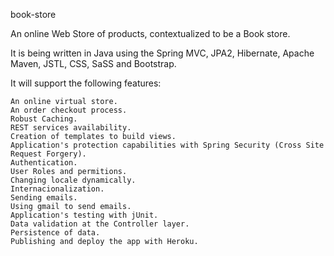 book-store

An online Web Store of products, contextualized to be a Book store.

It is being written in Java using the Spring MVC, JPA2, Hibernate, Apache Maven, JSTL, CSS, SaSS and Bootstrap.

It will support the following features:

	An online virtual store.
	An order checkout process.
	Robust Caching.
	REST services availability.
	Creation of templates to build views.
	Application's protection capabilities with Spring Security (Cross Site Request Forgery).
	Authentication.
	User Roles and permitions.
	Changing locale dynamically.
	Internacionalization.
	Sending emails.
	Using gmail to send emails.
	Application's testing with jUnit.
	Data validation at the Controller layer.
	Persistence of data.
	Publishing and deploy the app with Heroku.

▶ _TASK INSTRUCTIONS_
Quote the preceding records in their entirety, excluding every picture.

▶ _RESULT OF THIS EXERCISE_
 book-store

An online Web Store of products, contextualized to be a Book store.

It is being written in Java using the Spring MVC, JPA2, Hibernate, Apache Maven, JSTL, CSS, SaSS and Bootstrap.

It will support the following features:

	An online virtual store.
	An order checkout process.
	Robust Caching.
	REST services availability.
	Creation of templates to build views.
	Application's protection capabilities with Spring Security (Cross Site Request Forgery).
	Authentication.
	User Roles and permitions.
	Changing locale dynamically.
	Internacionalization.
	Sending emails.
	Using gmail to send emails.
	Application's testing with jUnit.
	Data validation at the Controller layer.
	Persistence of data.
	Publishing and deploy the app with Heroku.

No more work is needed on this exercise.